*WORK TASK*
Repeat the stretch of entries below from the line with "- Add transaction" through the line with "- Treat all". Include both ends and add nothing.

[Data records]
>>>>
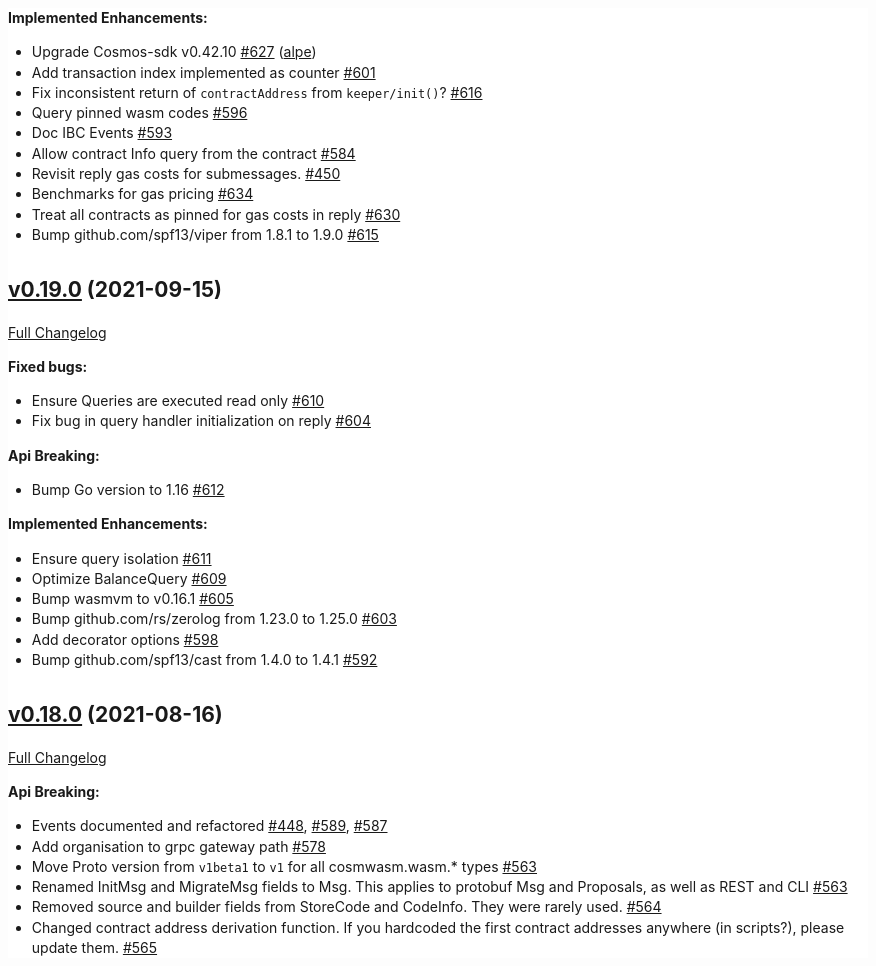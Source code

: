 **Implemented Enhancements:**

- Upgrade Cosmos-sdk v0.42.10 [\#627](https://github.com/ChronicNetwork/chtd/pull/627) ([alpe](https://github.com/alpe))
- Add transaction index implemented as counter [\#601](https://github.com/ChronicNetwork/chtd/issues/601)
- Fix inconsistent return of `contractAddress` from `keeper/init()`? [\#616](https://github.com/ChronicNetwork/chtd/issues/616)
- Query pinned wasm codes [\#596](https://github.com/ChronicNetwork/chtd/issues/596)
- Doc IBC Events [\#593](https://github.com/ChronicNetwork/chtd/issues/593)
- Allow contract Info query from the contract [\#584](https://github.com/ChronicNetwork/chtd/issues/584)
- Revisit reply gas costs for submessages. [\#450](https://github.com/ChronicNetwork/chtd/issues/450)
- Benchmarks for gas pricing [\#634](https://github.com/ChronicNetwork/chtd/pull/634)
- Treat all contracts as pinned for gas costs in reply [\#630](https://github.com/ChronicNetwork/chtd/pull/630)
- Bump github.com/spf13/viper from 1.8.1 to 1.9.0 [\#615](https://github.com/ChronicNetwork/chtd/pull/615)

## [v0.19.0](https://github.com/ChronicNetwork/chtd/tree/v0.19.0) (2021-09-15)

[Full Changelog](https://github.com/ChronicNetwork/chtd/compare/v0.19.0...v0.18.0)

**Fixed bugs:**

- Ensure Queries are executed read only [\#610](https://github.com/ChronicNetwork/chtd/issues/610)
- Fix bug in query handler initialization on reply [\#604](https://github.com/ChronicNetwork/chtd/issues/604)

**Api Breaking:**
- Bump Go version to  1.16 [\#612](https://github.com/ChronicNetwork/chtd/pull/612)

**Implemented Enhancements:**

- Ensure query isolation [\#611](https://github.com/ChronicNetwork/chtd/pull/611)
- Optimize BalanceQuery [\#609](https://github.com/ChronicNetwork/chtd/pull/609)
- Bump wasmvm to v0.16.1 [\#605](https://github.com/ChronicNetwork/chtd/pull/605)
- Bump github.com/rs/zerolog from 1.23.0 to 1.25.0 [\#603](https://github.com/ChronicNetwork/chtd/pull/603)
- Add decorator options [\#598](https://github.com/ChronicNetwork/chtd/pull/598)
- Bump github.com/spf13/cast from 1.4.0 to 1.4.1 [\#592](https://github.com/ChronicNetwork/chtd/pull/592)

## [v0.18.0](https://github.com/ChronicNetwork/chtd/tree/v0.18.0) (2021-08-16)

[Full Changelog](https://github.com/ChronicNetwork/chtd/compare/v0.18.0...v0.17.0)

**Api Breaking:**
- Events documented and refactored [\#448](https://github.com/ChronicNetwork/chtd/issues/448), [\#589](https://github.com/ChronicNetwork/chtd/pull/589), [\#587](https://github.com/ChronicNetwork/chtd/issues/587)
- Add organisation to grpc gateway path [\#578](https://github.com/ChronicNetwork/chtd/pull/578)
- Move Proto version from `v1beta1` to `v1` for all cosmwasm.wasm.* types
  [\#563](https://github.com/ChronicNetwork/chtd/pull/563)
- Renamed InitMsg and MigrateMsg fields to Msg. This applies to protobuf Msg
  and Proposals, as well as REST and CLI [\#563](https://github.com/ChronicNetwork/chtd/pull/563)
- Removed source and builder fields from StoreCode and CodeInfo. They were rarely used.
  [\#564](https://github.com/ChronicNetwork/chtd/pull/564)  
- Changed contract address derivation function. If you hardcoded the first contract
  addresses anywhere (in scripts?), please update them.
  [\#565](https://github.com/ChronicNetwork/chtd/pull/565)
<<<<
*FINISHED TASK*
- Add transaction index implemented as counter [\#601](https://github.com/ChronicNetwork/chtd/issues/601)
- Fix inconsistent return of `contractAddress` from `keeper/init()`? [\#616](https://github.com/ChronicNetwork/chtd/issues/616)
- Query pinned wasm codes [\#596](https://github.com/ChronicNetwork/chtd/issues/596)
- Doc IBC Events [\#593](https://github.com/ChronicNetwork/chtd/issues/593)
- Allow contract Info query from the contract [\#584](https://github.com/ChronicNetwork/chtd/issues/584)
- Revisit reply gas costs for submessages. [\#450](https://github.com/ChronicNetwork/chtd/issues/450)
- Benchmarks for gas pricing [\#634](https://github.com/ChronicNetwork/chtd/pull/634)
- Treat all contracts as pinned for gas costs in reply [\#630](https://github.com/ChronicNetwork/chtd/pull/630)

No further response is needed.